§ The problem
Go line by line through the entries and show those that hold the string "provided".

[Records from a dataset]
*** Begin section ***
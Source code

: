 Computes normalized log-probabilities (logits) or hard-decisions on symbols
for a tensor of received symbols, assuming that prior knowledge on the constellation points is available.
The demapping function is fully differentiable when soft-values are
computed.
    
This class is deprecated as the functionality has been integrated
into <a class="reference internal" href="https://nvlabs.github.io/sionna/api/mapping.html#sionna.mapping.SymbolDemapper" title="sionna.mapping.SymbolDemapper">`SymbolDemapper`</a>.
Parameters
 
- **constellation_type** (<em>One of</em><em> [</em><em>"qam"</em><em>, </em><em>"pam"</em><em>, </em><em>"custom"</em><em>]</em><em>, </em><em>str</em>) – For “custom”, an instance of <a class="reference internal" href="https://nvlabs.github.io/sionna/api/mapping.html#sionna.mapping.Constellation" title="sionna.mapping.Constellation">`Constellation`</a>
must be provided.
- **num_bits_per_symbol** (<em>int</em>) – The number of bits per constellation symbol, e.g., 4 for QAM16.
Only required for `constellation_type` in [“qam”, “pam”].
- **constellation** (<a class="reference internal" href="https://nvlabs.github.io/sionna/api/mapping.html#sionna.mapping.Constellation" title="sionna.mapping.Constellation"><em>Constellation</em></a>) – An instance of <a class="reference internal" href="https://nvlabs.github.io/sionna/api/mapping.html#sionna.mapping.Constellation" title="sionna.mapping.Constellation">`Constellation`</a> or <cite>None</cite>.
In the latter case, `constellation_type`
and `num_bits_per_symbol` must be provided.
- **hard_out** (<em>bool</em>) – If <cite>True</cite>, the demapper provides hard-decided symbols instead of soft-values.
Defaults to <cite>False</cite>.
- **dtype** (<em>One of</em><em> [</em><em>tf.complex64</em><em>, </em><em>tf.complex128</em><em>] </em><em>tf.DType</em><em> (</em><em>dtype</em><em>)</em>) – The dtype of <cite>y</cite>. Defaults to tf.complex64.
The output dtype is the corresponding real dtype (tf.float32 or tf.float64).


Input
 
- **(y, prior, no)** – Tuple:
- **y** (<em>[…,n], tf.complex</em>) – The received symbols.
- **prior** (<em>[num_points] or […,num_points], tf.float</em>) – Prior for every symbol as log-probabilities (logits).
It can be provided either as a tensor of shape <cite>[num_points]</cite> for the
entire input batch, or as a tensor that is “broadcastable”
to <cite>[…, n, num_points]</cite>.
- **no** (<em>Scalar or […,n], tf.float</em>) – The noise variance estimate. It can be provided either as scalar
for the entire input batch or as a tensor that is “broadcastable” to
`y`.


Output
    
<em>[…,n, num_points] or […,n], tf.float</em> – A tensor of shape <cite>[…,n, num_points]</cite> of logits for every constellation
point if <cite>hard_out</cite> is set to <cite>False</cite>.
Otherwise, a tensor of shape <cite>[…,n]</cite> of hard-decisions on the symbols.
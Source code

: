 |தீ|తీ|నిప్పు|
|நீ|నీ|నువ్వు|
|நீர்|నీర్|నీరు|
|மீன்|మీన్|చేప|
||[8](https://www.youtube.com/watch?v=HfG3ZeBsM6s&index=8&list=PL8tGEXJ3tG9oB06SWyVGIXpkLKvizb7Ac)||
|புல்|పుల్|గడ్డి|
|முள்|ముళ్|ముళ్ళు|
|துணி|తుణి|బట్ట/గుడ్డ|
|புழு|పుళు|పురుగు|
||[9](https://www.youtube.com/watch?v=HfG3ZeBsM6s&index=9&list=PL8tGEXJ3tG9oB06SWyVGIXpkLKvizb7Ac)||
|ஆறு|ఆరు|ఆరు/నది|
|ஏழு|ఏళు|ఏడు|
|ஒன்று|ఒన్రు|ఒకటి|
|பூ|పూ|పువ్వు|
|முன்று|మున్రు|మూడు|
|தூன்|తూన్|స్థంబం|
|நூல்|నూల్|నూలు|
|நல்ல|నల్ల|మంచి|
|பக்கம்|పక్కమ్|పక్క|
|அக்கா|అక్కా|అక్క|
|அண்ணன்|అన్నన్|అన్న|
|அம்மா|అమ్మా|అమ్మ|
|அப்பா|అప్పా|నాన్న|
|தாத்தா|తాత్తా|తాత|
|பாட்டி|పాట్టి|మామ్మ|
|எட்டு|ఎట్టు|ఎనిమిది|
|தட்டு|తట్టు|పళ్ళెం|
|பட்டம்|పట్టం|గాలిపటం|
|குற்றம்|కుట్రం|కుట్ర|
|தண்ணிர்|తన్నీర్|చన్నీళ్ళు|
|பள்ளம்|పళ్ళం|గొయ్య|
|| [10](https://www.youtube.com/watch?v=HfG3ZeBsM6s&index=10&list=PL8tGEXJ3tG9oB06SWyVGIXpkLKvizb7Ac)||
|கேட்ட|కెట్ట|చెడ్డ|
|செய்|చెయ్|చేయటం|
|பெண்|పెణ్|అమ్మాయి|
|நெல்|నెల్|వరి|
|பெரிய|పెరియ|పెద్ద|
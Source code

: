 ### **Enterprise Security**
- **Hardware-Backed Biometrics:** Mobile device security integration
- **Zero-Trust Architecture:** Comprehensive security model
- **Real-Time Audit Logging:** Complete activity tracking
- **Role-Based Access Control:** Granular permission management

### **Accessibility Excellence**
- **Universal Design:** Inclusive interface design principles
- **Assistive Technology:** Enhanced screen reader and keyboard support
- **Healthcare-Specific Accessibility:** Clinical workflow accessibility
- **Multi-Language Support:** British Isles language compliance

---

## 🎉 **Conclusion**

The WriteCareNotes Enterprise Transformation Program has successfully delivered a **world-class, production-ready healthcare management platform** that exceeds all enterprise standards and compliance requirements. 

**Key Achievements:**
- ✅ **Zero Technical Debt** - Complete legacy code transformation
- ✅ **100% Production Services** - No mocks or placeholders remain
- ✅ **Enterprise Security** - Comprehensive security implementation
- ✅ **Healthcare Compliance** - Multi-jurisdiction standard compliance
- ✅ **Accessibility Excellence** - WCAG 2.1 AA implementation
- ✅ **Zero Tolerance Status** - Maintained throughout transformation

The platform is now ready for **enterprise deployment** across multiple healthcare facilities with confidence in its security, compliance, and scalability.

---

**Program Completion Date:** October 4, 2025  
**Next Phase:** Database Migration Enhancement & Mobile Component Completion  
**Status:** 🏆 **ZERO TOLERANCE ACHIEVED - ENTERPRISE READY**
*** End section ***
§ Task solution
must be provided.
and `num_bits_per_symbol` must be provided.
It can be provided either as a tensor of shape <cite>[num_points]</cite> for the
- **no** (<em>Scalar or […,n], tf.float</em>) – The noise variance estimate. It can be provided either as scalar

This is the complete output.